*** EXERCISE DATA ***

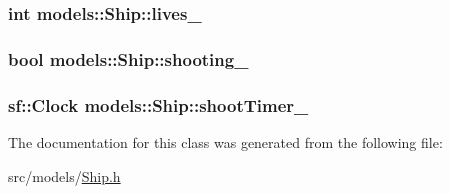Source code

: \hypertarget{classmodels_1_1Ship_aeaaf9231898ee877f11000788806409a}{
\subsubsection[{lives\-\_\-}]{\setlength{\rightskip}{0pt plus 5cm}int {\bf models\-::\-Ship\-::lives\-\_\-}}}\label{d0/d37/classmodels_1_1Ship_aeaaf9231898ee877f11000788806409a}
\hypertarget{classmodels_1_1Ship_ac9326d94309c9c1a649076aba1c9fc4f}{
\subsubsection[{shooting\-\_\-}]{\setlength{\rightskip}{0pt plus 5cm}bool {\bf models\-::\-Ship\-::shooting\-\_\-}}}\label{d0/d37/classmodels_1_1Ship_ac9326d94309c9c1a649076aba1c9fc4f}
\hypertarget{classmodels_1_1Ship_a286ba7211706245e5b7a6315a26edf57}{
\subsubsection[{shoot\-Timer\-\_\-}]{\setlength{\rightskip}{0pt plus 5cm}sf\-::\-Clock {\bf models\-::\-Ship\-::shoot\-Timer\-\_\-}}}\label{d0/d37/classmodels_1_1Ship_a286ba7211706245e5b7a6315a26edf57}


\-The documentation for this class was generated from the following file\-:\begin{DoxyCompactItemize}
\item 
src/models/\hyperlink{Ship_8h}{\-Ship.\-h}\end{DoxyCompactItemize}
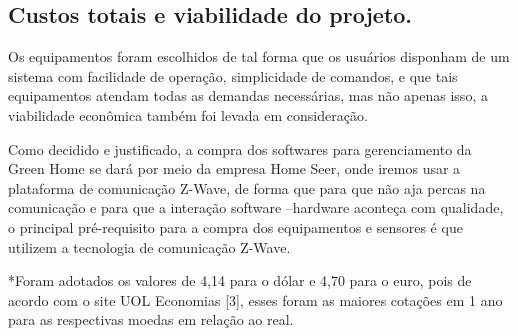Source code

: \subsection{Custos totais e viabilidade do projeto.}

	Os equipamentos foram escolhidos de tal forma que os usuários disponham de um sistema com facilidade de operação, simplicidade de comandos, e que tais equipamentos atendam todas as demandas necessárias, mas não apenas isso, a viabilidade econômica também foi levada em consideração.
	
	Como decidido e justificado, a compra dos softwares para gerenciamento da Green Home se dará por meio da empresa Home Seer, onde iremos usar a plataforma de comunicação Z-Wave, de forma que para que não aja percas na comunicação e para que a interação software –hardware aconteça com qualidade, o principal pré-requisito para a compra dos equipamentos e sensores é que utilizem a tecnologia de comunicação Z-Wave.


*Foram adotados os valores de 4,14 para o dólar e 4,70 para o euro, pois de acordo com o site UOL Economias [3], esses foram as maiores cotações em 1 ano para as respectivas moedas em relação ao real. 



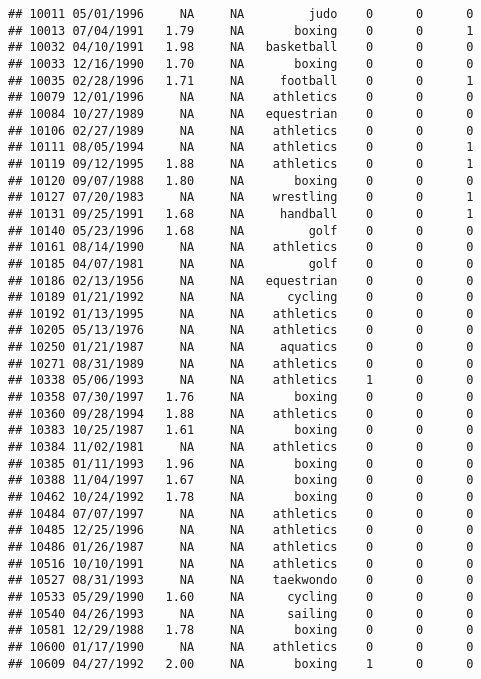 \documentclass[]{article}
\begin{document}
\begin{verbatim}
## 10011 05/01/1996     NA     NA         judo    0      0      0
## 10013 07/04/1991   1.79     NA       boxing    0      0      1
## 10032 04/10/1991   1.98     NA   basketball    0      0      0
## 10033 12/16/1990   1.70     NA       boxing    0      0      0
## 10035 02/28/1996   1.71     NA     football    0      0      1
## 10079 12/01/1996     NA     NA    athletics    0      0      0
## 10084 10/27/1989     NA     NA   equestrian    0      0      0
## 10106 02/27/1989     NA     NA    athletics    0      0      0
## 10111 08/05/1994     NA     NA    athletics    0      0      1
## 10119 09/12/1995   1.88     NA    athletics    0      0      1
## 10120 09/07/1988   1.80     NA       boxing    0      0      0
## 10127 07/20/1983     NA     NA    wrestling    0      0      1
## 10131 09/25/1991   1.68     NA     handball    0      0      1
## 10140 05/23/1996   1.68     NA         golf    0      0      0
## 10161 08/14/1990     NA     NA    athletics    0      0      0
## 10185 04/07/1981     NA     NA         golf    0      0      0
## 10186 02/13/1956     NA     NA   equestrian    0      0      0
## 10189 01/21/1992     NA     NA      cycling    0      0      0
## 10192 01/13/1995     NA     NA    athletics    0      0      0
## 10205 05/13/1976     NA     NA    athletics    0      0      0
## 10250 01/21/1987     NA     NA     aquatics    0      0      0
## 10271 08/31/1989     NA     NA    athletics    0      0      0
## 10338 05/06/1993     NA     NA    athletics    1      0      0
## 10358 07/30/1997   1.76     NA       boxing    0      0      0
## 10360 09/28/1994   1.88     NA    athletics    0      0      0
## 10383 10/25/1987   1.61     NA       boxing    0      0      0
## 10384 11/02/1981     NA     NA    athletics    0      0      0
## 10385 01/11/1993   1.96     NA       boxing    0      0      0
## 10388 11/04/1997   1.67     NA       boxing    0      0      0
## 10462 10/24/1992   1.78     NA       boxing    0      0      0
## 10484 07/07/1997     NA     NA    athletics    0      0      0
## 10485 12/25/1996     NA     NA    athletics    0      0      0
## 10486 01/26/1987     NA     NA    athletics    0      0      0
## 10516 10/10/1991     NA     NA    athletics    0      0      0
## 10527 08/31/1993     NA     NA    taekwondo    0      0      0
## 10533 05/29/1990   1.60     NA      cycling    0      0      0
## 10540 04/26/1993     NA     NA      sailing    0      0      0
## 10581 12/29/1988   1.78     NA       boxing    0      0      0
## 10600 01/17/1990     NA     NA    athletics    0      0      0
## 10609 04/27/1992   2.00     NA       boxing    1      0      0

\end{verbatim}
\end{document}
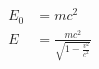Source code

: \documentclass{article}
\begin{document}
    \begin{align}
    E_0 &= mc^2 \\
    E &= \frac{mc^2}{\sqrt{1-\frac{v^2}{c^2}}}
    \end{align}
\end{document}
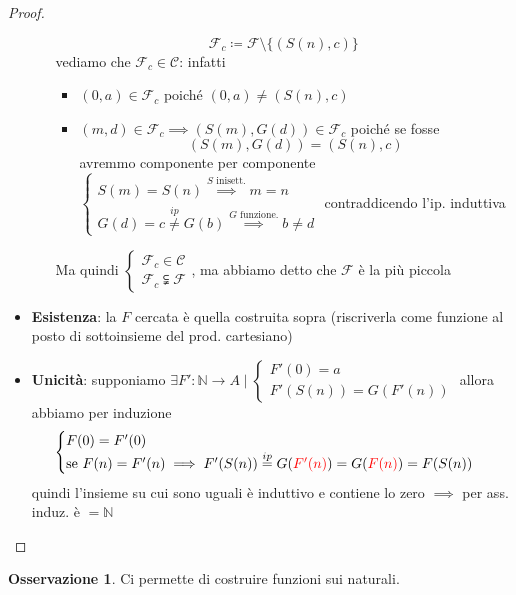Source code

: \documentclass[a4paper,10pt]{article}
\theoremstyle{definition}
\theoremstyle{indentdefinition}
\theoremstyle{indentpostulate}
\theoremstyle{indenttheorem}
\theoremstyle{myremark}
\newtheorem*{rem*}{Osservazione}
\theoremstyle{indentgeneral}
\begin{document}
\begin{proof}
\begin{itemize}
\begin{itemize}
            $$\mathscr{F}_c\coloneqq \mathscr{F}\setminus \{(S(n),c)\}$$
            vediamo che $\mathscr{F}_c\in \mathscr{C}$: infatti
            \begin{itemize}
                \item $(0,a)\in\mathscr{F}_c$ poiché $(0,a)\ne (S(n),c)$
                \item $(m,d)\in\mathscr{F}_c\implies (S(m),G(d))\in \mathscr{F}_c$ poiché se fosse
                $$(S(m),G(d))=(S(n),c)$$
                avremmo componente per componente $\begin{cases}
                    S(m)=S(n) \overset{S\text{ inisett.}}{\implies} m=n \\
                    G(d)=c\overset{ip}{\ne} G(b) \overset{G\text{ funzione.}}{\implies} b\ne d 
                \end{cases}$ contraddicendo l'ip. induttiva \lightning
            \end{itemize}
            Ma quindi $\begin{cases}
                \mathscr{F}_c\in \mathscr{C} \\
                \mathscr{F}_c\subsetneqq \mathscr{F}
            \end{cases}$, ma abbiamo detto che $\mathscr{F}$ è la più piccola \lightning
        \end{itemize}
        \item \textbf{Esistenza}: la $F$ cercata è quella costruita sopra (riscriverla come funzione al posto di sottoinsieme del prod. cartesiano)
        \item \textbf{Unicità}: supponiamo $\exists F':\mathbb{N}\to A\mid \begin{cases}
            F'(0)=a \\
            F'(S(n))=G(F'(n))
        \end{cases}$ allora abbiamo per induzione
        $$\begin{cases}
            F(0)=F'(0) \\
            \text{se }F(n)=F'(n)\implies F'(S(n))\overset{ip}{=}G(\textcolor{red}{F'(n)})=G(\textcolor{red}{F(n)})=F(S(n))  
        \end{cases}$$
        quindi l'insieme su cui sono uguali è induttivo e contiene lo zero $\implies$ per ass. induz. è $=\mathbb{N}$
    \end{itemize}
\end{proof}

\begin{rem*}
    Ci permette di costruire funzioni sui naturali.
\end{rem*}
\end{document}

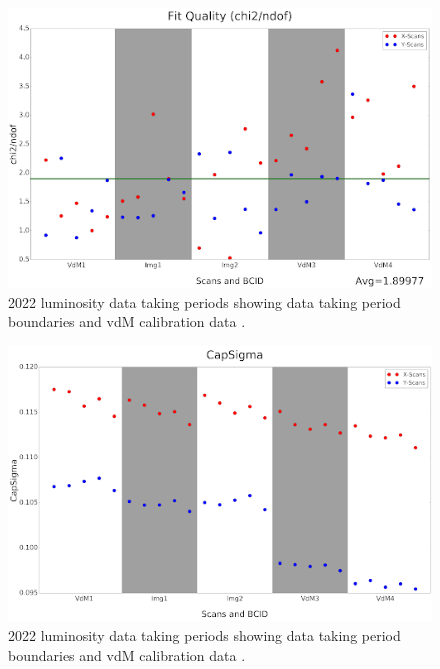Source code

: \begin{figure}[!htp]
\centering
\includegraphics[width=1\textwidth]{ashish_thesis/2022_vdM_fit_quality-png.png}
\caption[2018 CMS luminosity data taking periods.]{%
  2022 luminosity data taking periods showing data taking period boundaries and vdM calibration data  \cite{CERNLumiPublicResults}.
}
\label{fig:period_bound}
\end{figure}



\begin{figure}[!htp]
\centering
\includegraphics[width=1\textwidth]{ashish_thesis/2022_capsigma.png}
\caption[2018 CMS luminosity data taking periods.]{%
  2022 luminosity data taking periods showing data taking period boundaries and vdM calibration data  \cite{CERNLumiPublicResults}.
}
\label{fig:period_bound}
\end{figure}






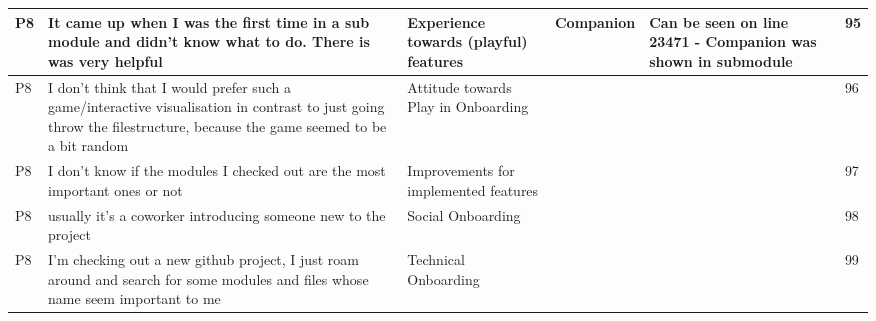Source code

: \begin{appendices}
\begin{landscape}
\begin{longtable}{|p{0.8cm}|p{7cm}|p{3cm}|p{3cm}|p{5.5cm}|p{0.5cm}|}
      P8                   & It came up when I was the first time in a sub module and didn't know what to do. There is was very helpful                                                                                                                                                                  & Experience towards (playful) features    & Companion                          & Can be seen on line 23471 - Companion was shown in submodule                                                                                       & 95           \\ \hline
      P8                   & I don't think that I would prefer such a game/interactive visualisation in contrast to just going throw the filestructure, because the game seemed to be a bit random                                                                                                       & Attitude towards Play in Onboarding      &                                    &                                                                                                                                                    & 96           \\ \hline
      P8                   & I don't know if the modules I checked out are the most important ones or not                                                                                                                                                                                                & Improvements for implemented features    &                                    &                                                                                                                                                    & 97           \\ \hline
      P8                   & usually it's a coworker introducing someone new to the project                                                                                                                                                                                                              & Social Onboarding                        &                                    &                                                                                                                                                    & 98           \\ \hline
      P8                   & I'm checking out a new github project, I just roam around and search for some modules and files whose name seem important to me                                                                                                                                             & Technical Onboarding                     &                                    &                                                                                                                                                    & 99           \\ \hline

\end{longtable}
\end{landscape}
\end{appendices}
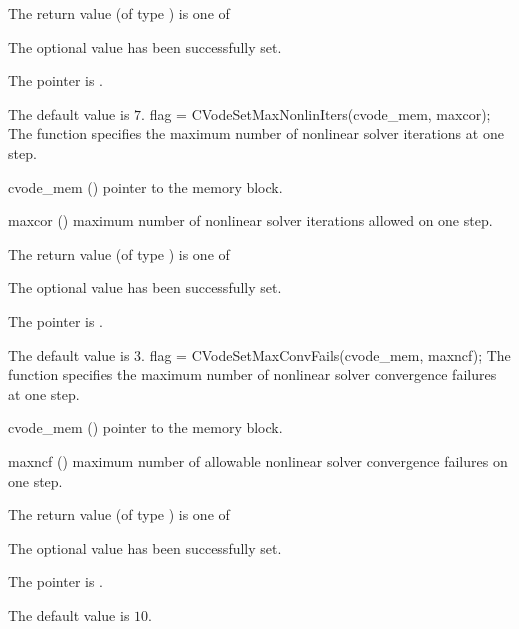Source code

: {
  The return value  (of type ) is one of
  \begin{args}
  \item[\Id{CV\_SUCCESS}] 
    The optional value has been successfully set.
  \item[\Id{CV\_MEM\_NULL}]
    The  pointer is .
  \end{args}
}
{
  The default value is $7$.
}
{
flag = CVodeSetMaxNonlinIters(cvode\_mem, maxcor);
}
{
  The function  specifies the maximum
  number of nonlinear solver iterations at one step.
}
{
  \begin{args}
  \item[cvode\_mem] ()
    pointer to the {\cvode} memory block.
  \item[maxcor] ()
    maximum number of nonlinear solver iterations allowed on one step.
  \end{args}
}
{
  The return value  (of type ) is one of
  \begin{args}
  \item[\Id{CV\_SUCCESS}] 
    The optional value has been successfully set.
  \item[\Id{CV\_MEM\_NULL}]
    The  pointer is .
  \end{args}
}
{
  The default value is $3$.
}
{
flag = CVodeSetMaxConvFails(cvode\_mem, maxncf);
}
{
  The function  specifies the
  maximum number of nonlinear solver convergence failures at one step.
}
{
  \begin{args}
  \item[cvode\_mem] ()
    pointer to the {\cvode} memory block.
  \item[maxncf] ()
    maximum number of allowable nonlinear solver convergence failures
    on one step.
  \end{args}
}
{
  The return value  (of type ) is one of
  \begin{args}
  \item[\Id{CV\_SUCCESS}] 
    The optional value has been successfully set.
  \item[\Id{CV\_MEM\_NULL}]
    The  pointer is .
  \end{args}
}
{
  The default value is $10$.
}

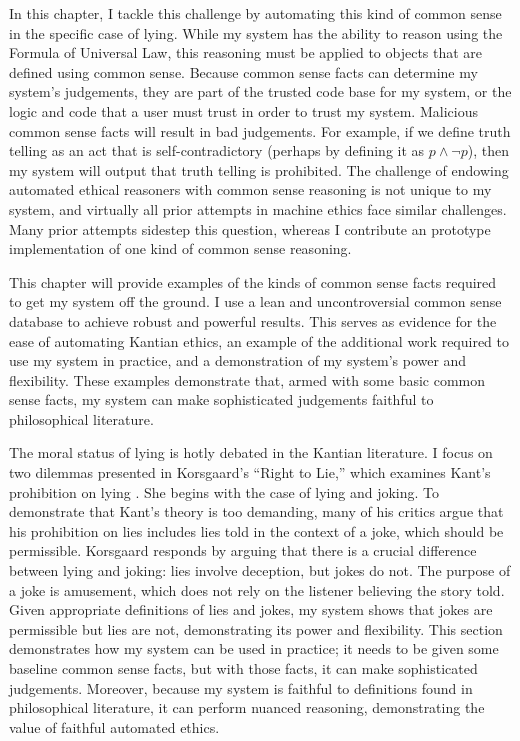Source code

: \begin{isabellebody}
\begin{isamarkuptext}
In this chapter, I tackle this challenge by automating this kind of common sense in the 
specific case of lying. While my system has the ability to reason
using the Formula of Universal Law, this reasoning must be applied to objects that are defined
using common sense. Because common sense facts can determine my system's judgements, they are part of the trusted
code base for my system, or the logic and code that a user must trust in order to trust my system. 
Malicious common sense facts will result in bad judgements.
For example, if we define truth telling as an act that is self-contradictory (perhaps
by defining it as $p \wedge \neg p$), then my system will output that truth telling is prohibited.
The challenge of endowing automated ethical reasoners with common sense reasoning is not unique to my 
system, and virtually all prior attempts in machine ethics face similar challenges. Many prior attempts
sidestep this question, whereas I contribute an prototype implementation of one kind of common sense reasoning.

This chapter will provide examples of the kinds of common sense facts required to get my system
off the ground. I use a lean and uncontroversial common sense database
to achieve robust and powerful results. This serves as evidence for the ease of automating
Kantian ethics, an example of the additional work required to use my system in practice, and a 
demonstration of my system's power and flexibility. These examples demonstrate that, armed with some basic 
common sense facts, my system can make sophisticated judgements faithful to philosophical literature.%
\end{isamarkuptext}\isamarkuptrue%
%
\isadelimdocument
%
\endisadelimdocument
%
\isatagdocument
%
\isamarkuptrue%
%
\endisatagdocument
{\isafolddocument}%
%
\isadelimdocument
%
\endisadelimdocument
%
\begin{isamarkuptext}%
The moral status of lying is hotly debated in the Kantian literature. I focus on two dilemmas
presented in Korsgaard's ``Right to Lie,'' which 
examines Kant's prohibition on lying \citep{KorsgaardRTL}. She begins with the case of 
lying and joking. To demonstrate that Kant's theory is too demanding, many of his critics argue that 
his prohibition on lies includes lies told in the context of a joke, which should be permissible. Korsgaard responds by arguing 
that there is a crucial difference between lying and joking: lies involve deception, but jokes do not. 
The purpose of a joke is amusement, which does not rely on the listener believing the story told. 
Given appropriate definitions of lies and jokes, my system shows that jokes are permissible but lies 
are not, demonstrating its power and flexibility. This section demonstrates how my system can be used 
in practice; it needs to be given some baseline common sense facts, but with those facts, it can make 
sophisticated judgements. Moreover, because my system is faithful to definitions found in philosophical 
literature, it can perform nuanced reasoning, demonstrating the value of faithful automated ethics. 


\end{isamarkuptext}
\end{isabellebody}
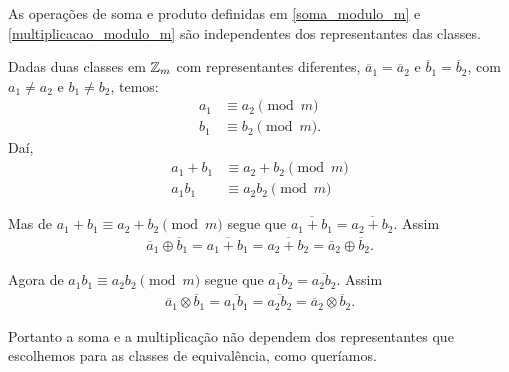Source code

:\begin{proposicao}
	As opera{\c c}{\~o}es de soma e produto definidas em \eqref{soma_modulo_m} e \eqref{multiplicacao_modulo_m} s{\~a}o independentes dos representantes das classes.
\end{proposicao}
\begin{prova}
	Dadas duas classes em $\mathbb{Z}_m$ com representantes diferentes, $\overline{a}_{1} = \overline{a}_{2}$ e  $\overline{b}_{1} = \overline{b}_{2}$, com $a_{1}\ne a_{2}$ e $b_{1}\ne b_{2}$,  temos:
            \begin{align*}
                a_1 &\equiv a_2 \pmod m\\
                b_1 &\equiv b_2 \pmod m.
            \end{align*}
            Daí,
            \begin{align*}
                a_1 + b_1 &\equiv a_2 + b_2 \pmod m\\
                a_1b_1 &\equiv a_2b_2 \pmod m
            \end{align*}
    
        Mas de $a_1 + b_1 \equiv a_2 + b_2 \pmod m$ segue que $\overline{a_1 + b_1} = \overline{a_2 + b_2}$. Assim
        \begin{align*}
            \overline{a}_{1}\oplus \overline{b}_{1} = \overline{a_{1}+b_{1}} = \overline{a_{2} + b_{2}} = \overline{a}_{2}\oplus \overline{b}_{2}.
        \end{align*}

        Agora de $a_1b_1 \equiv a_2b_2 \pmod m$  segue que $\overline{a_1b_2} =  \overline{a_2b_2}$. Assim
        \begin{align*}
            \overline{a}_{1}\otimes \overline{b}_{1} = \overline{a_{1}b_{1}} = \overline{a_{2}b_{2}} = \overline{a}_{2}\otimes\overline{b}_{2}.
        \end{align*}

        Portanto a soma e a multiplicação não dependem dos representantes que escolhemos para as classes de equivalência, como queríamos.\hspace{.3cm}
\end{prova}

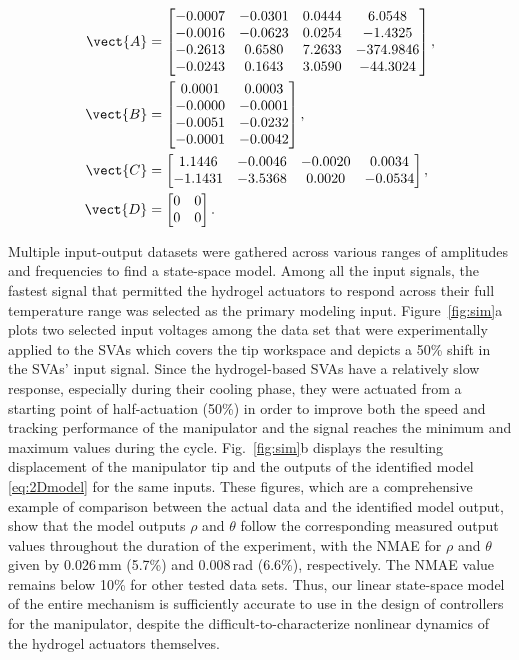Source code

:\begin{align*}
\vect{A} &=\begin{bmatrix} 
   -0.0007 &  -0.0301  &  0.0444 &   6.0548\\
   -0.0016 &  -0.0623  &  0.0254 &  -1.4325\\
   -0.2613  &  0.6580  &  7.2633 &-374.9846\\
   -0.0243  &  0.1643  &  3.0590 & -44.3024
    \end{bmatrix},\\
\vect{B} &=\begin{bmatrix}
    0.0001 &   0.0003\\
   -0.0000 &  -0.0001\\
   -0.0051 &  -0.0232\\
   -0.0001 &  -0.0042\\
    \end{bmatrix},\\
\vect{C} &=\begin{bmatrix}  
 1.1446  & -0.0046  & -0.0020  &  0.0034\\
-1.1431  & -3.5368  &  0.0020 &  -0.0534
    \end{bmatrix},\\
\vect{D} &=\begin{bmatrix}
     0  &   0\\
     0  &   0
    \end{bmatrix}.
\end{align*}
 
Multiple input-output datasets were gathered across various ranges of amplitudes and frequencies to find a state-space model. Among all the input signals, the fastest signal that permitted the hydrogel actuators to respond across their full temperature range was selected as the primary modeling input. Figure~\ref{fig:sim}a plots two selected input voltages among the data set that were experimentally applied to the SVAs which covers the tip workspace and depicts a 50\%  shift in the SVAs' input signal. Since the hydrogel-based SVAs have a relatively slow response, especially during their cooling phase, they were actuated from a starting point of half-actuation (50\%) in order to improve both the speed and tracking performance of the manipulator and the signal reaches the minimum and maximum values during the cycle. Fig.~\ref{fig:sim}b displays the resulting displacement of the manipulator tip and the outputs of the identified model \eqref{eq:2Dmodel} for the same inputs. These figures, which are a comprehensive example of comparison between the actual data and the identified model output, show that the model outputs $\rho$ and $\theta$ follow the corresponding measured output values throughout the duration of the experiment, with the NMAE for $\rho$ and $\theta$ given by 0.026\,mm (5.7\%) and 0.008\,rad (6.6\%), respectively. The NMAE value remains below 10\% for other tested data sets. Thus, our linear state-space model of the entire mechanism is sufficiently accurate to use in the design of controllers for the manipulator, despite the difficult-to-characterize nonlinear dynamics of the hydrogel actuators themselves.


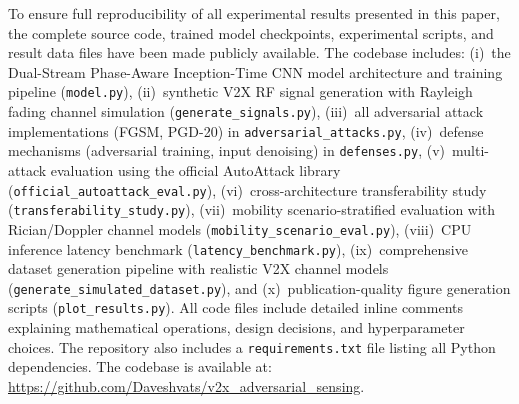 \documentclass[conference]{IEEEtran}
\begin{document}
To ensure full reproducibility of all experimental results presented in this paper, the complete source code, trained model checkpoints, experimental scripts, and result data files have been made publicly available. The codebase includes: (i)~the Dual-Stream Phase-Aware Inception-Time CNN model architecture and training pipeline (\texttt{model.py}), (ii)~synthetic V2X RF signal generation with Rayleigh fading channel simulation (\texttt{generate\_signals.py}), (iii)~all adversarial attack implementations (FGSM, PGD-20) in \texttt{adversarial\_attacks.py}, (iv)~defense mechanisms (adversarial training, input denoising) in \texttt{defenses.py}, (v)~multi-attack evaluation using the official AutoAttack library (\texttt{official\_autoattack\_eval.py}), (vi)~cross-architecture transferability study (\texttt{transferability\_study.py}), (vii)~mobility scenario-stratified evaluation with Rician/Doppler channel models (\texttt{mobility\_scenario\_eval.py}), (viii)~CPU inference latency benchmark (\texttt{latency\_benchmark.py}), (ix)~comprehensive dataset generation pipeline with realistic V2X channel models (\texttt{generate\_simulated\_dataset.py}), and (x)~publication-quality figure generation scripts (\texttt{plot\_results.py}). All code files include detailed inline comments explaining mathematical operations, design decisions, and hyperparameter choices. The repository also includes a \texttt{requirements.txt} file listing all Python dependencies. The codebase is available at: \url{https://github.com/Daveshvats/v2x_adversarial_sensing}.
\end{document}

*** End of EXERCISE DATA ***

#### [TASK PROMPT]
Repeat, without pictures, exactly the lines of the data above from the one containing "E_0 &= mc^2 \\" through the one containing "l'ip. induttiva \lightning", including both and adding nothing.

#### [ANSWER FOR THIS EXERCISE]
    E_0 &= mc^2 \\
    E &= \frac{mc^2}{\sqrt{1-\frac{v^2}{c^2}}}
    \end{align}
\end{document}
Source code

: \documentclass[a4paper,10pt]{article}
\theoremstyle{definition}
\theoremstyle{indentdefinition}
\theoremstyle{indentpostulate}
\theoremstyle{indenttheorem}
\theoremstyle{myremark}
\newtheorem*{rem*}{Osservazione}
\theoremstyle{indentgeneral}
\begin{document}
\begin{proof}
\begin{itemize}
\begin{itemize}
            $$\mathscr{F}_c\coloneqq \mathscr{F}\setminus \{(S(n),c)\}$$
            vediamo che $\mathscr{F}_c\in \mathscr{C}$: infatti
            \begin{itemize}
                \item $(0,a)\in\mathscr{F}_c$ poiché $(0,a)\ne (S(n),c)$
                \item $(m,d)\in\mathscr{F}_c\implies (S(m),G(d))\in \mathscr{F}_c$ poiché se fosse
                $$(S(m),G(d))=(S(n),c)$$
                avremmo componente per componente $\begin{cases}
                    S(m)=S(n) \overset{S\text{ inisett.}}{\implies} m=n \\
                    G(d)=c\overset{ip}{\ne} G(b) \overset{G\text{ funzione.}}{\implies} b\ne d 
                \end{cases}$ contraddicendo l'ip. induttiva \lightning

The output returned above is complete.